→ THE TASK
A line qualifies if it holds the string "automatically". Copy every qualifying line from the records.

→ RECORDS
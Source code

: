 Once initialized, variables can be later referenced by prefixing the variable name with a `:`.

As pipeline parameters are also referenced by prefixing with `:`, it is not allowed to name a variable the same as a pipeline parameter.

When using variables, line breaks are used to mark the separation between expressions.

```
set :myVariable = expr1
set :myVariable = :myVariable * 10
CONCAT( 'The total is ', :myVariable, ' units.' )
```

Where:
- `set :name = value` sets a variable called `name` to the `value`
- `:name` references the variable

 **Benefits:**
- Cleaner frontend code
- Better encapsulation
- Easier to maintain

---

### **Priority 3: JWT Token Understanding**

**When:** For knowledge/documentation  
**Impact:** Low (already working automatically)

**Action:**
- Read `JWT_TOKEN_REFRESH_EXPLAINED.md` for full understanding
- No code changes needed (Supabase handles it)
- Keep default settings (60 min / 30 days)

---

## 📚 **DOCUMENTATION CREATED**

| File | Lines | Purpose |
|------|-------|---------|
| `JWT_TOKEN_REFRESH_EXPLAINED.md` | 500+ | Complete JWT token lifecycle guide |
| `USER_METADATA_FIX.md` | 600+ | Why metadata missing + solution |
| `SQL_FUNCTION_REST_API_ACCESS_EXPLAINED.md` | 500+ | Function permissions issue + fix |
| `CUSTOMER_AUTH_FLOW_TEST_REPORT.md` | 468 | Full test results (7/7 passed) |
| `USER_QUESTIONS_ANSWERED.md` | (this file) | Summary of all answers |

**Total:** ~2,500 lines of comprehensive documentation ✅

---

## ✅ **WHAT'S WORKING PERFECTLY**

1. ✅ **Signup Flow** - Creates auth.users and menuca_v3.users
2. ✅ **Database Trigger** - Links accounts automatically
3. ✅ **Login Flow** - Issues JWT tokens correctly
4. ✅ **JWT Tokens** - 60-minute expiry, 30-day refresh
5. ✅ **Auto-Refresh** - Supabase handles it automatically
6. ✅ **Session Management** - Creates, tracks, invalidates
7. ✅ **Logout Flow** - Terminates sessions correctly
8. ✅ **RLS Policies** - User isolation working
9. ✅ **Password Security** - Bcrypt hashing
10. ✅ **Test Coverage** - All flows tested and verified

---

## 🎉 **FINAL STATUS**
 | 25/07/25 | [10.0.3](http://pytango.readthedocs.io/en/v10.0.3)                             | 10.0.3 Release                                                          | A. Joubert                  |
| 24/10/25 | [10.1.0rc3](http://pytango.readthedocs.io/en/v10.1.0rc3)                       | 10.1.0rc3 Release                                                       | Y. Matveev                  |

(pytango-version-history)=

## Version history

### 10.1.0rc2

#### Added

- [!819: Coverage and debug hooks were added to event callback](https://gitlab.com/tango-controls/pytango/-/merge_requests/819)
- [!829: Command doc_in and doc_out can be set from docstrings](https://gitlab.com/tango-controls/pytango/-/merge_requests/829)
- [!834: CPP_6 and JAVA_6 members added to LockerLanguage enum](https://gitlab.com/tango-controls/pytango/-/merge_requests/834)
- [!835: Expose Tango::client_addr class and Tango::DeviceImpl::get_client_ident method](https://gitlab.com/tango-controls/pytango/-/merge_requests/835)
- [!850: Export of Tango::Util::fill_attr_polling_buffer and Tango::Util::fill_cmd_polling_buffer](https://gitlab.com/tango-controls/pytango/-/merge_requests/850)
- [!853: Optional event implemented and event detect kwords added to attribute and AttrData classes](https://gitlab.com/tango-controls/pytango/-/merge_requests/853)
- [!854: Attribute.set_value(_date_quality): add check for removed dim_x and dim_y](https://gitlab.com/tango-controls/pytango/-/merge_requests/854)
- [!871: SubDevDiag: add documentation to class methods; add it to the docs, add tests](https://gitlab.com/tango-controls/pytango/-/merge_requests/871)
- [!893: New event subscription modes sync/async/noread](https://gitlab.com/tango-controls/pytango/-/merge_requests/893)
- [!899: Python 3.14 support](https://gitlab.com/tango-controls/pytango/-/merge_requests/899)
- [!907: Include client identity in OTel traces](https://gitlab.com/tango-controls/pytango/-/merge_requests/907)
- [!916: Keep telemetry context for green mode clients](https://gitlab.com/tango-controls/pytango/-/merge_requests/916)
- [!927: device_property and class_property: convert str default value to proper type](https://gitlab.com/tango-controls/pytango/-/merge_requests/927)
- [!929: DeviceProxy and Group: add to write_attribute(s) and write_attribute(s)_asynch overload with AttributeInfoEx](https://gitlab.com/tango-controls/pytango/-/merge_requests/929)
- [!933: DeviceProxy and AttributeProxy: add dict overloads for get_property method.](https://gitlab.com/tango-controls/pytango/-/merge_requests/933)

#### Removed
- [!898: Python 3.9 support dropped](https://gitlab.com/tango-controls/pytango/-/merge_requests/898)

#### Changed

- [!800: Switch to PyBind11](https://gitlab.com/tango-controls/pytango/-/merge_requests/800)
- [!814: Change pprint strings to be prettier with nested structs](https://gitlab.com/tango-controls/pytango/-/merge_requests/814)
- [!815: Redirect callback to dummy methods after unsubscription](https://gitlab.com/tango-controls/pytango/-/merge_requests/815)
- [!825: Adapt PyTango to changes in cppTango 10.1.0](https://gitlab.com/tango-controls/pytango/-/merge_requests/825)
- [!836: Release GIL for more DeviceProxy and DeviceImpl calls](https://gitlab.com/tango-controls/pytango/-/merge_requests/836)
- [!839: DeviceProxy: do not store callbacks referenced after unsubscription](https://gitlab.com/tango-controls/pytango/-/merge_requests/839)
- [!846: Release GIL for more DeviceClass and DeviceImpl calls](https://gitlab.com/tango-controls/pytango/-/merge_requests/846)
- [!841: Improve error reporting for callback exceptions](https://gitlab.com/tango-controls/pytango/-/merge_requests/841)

→ RESPONSE
**Impact:** Low (already working automatically)
2. ✅ **Database Trigger** - Links accounts automatically
5. ✅ **Auto-Refresh** - Supabase handles it automatically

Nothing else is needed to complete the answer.